## What the task asks:
Of the lines below, reproduce exactly those from the line containing "conclude with a" to the end, including both the first and the last.

## Available records:
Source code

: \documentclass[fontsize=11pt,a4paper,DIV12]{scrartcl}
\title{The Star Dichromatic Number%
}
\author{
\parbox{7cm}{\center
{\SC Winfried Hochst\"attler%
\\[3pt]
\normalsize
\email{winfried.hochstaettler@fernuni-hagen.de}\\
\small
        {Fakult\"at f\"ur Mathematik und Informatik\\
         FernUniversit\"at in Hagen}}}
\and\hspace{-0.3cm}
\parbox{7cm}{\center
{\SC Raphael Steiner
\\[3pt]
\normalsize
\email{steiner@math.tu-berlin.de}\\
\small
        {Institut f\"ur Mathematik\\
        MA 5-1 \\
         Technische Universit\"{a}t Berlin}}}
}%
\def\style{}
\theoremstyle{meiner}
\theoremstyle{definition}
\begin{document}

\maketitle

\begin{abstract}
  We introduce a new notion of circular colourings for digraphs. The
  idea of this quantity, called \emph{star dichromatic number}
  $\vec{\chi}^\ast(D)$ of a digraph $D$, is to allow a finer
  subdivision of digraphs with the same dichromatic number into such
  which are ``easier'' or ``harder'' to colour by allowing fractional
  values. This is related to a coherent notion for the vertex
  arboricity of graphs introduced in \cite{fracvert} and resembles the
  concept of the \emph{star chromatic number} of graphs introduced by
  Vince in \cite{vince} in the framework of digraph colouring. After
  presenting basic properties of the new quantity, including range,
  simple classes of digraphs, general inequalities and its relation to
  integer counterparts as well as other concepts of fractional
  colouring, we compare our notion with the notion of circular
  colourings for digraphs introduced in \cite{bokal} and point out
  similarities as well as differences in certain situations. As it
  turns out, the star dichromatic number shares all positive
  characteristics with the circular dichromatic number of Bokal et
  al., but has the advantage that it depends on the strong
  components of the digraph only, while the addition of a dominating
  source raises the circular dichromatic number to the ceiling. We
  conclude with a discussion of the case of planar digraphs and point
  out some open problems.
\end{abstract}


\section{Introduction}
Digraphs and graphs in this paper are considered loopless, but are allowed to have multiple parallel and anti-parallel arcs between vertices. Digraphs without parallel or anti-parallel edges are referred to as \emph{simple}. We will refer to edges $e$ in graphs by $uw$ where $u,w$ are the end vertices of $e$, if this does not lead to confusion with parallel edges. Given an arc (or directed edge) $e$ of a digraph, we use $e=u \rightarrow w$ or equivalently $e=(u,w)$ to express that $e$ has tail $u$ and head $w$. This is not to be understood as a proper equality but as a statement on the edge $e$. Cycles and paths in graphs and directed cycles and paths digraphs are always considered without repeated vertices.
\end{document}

## Solution to this exercise:
  conclude with a discussion of the case of planar digraphs and point
  out some open problems.
\end{abstract}


\section{Introduction}
Digraphs and graphs in this paper are considered loopless, but are allowed to have multiple parallel and anti-parallel arcs between vertices. Digraphs without parallel or anti-parallel edges are referred to as \emph{simple}. We will refer to edges $e$ in graphs by $uw$ where $u,w$ are the end vertices of $e$, if this does not lead to confusion with parallel edges. Given an arc (or directed edge) $e$ of a digraph, we use $e=u \rightarrow w$ or equivalently $e=(u,w)$ to express that $e$ has tail $u$ and head $w$. This is not to be understood as a proper equality but as a statement on the edge $e$. Cycles and paths in graphs and directed cycles and paths digraphs are always considered without repeated vertices.
\end{document}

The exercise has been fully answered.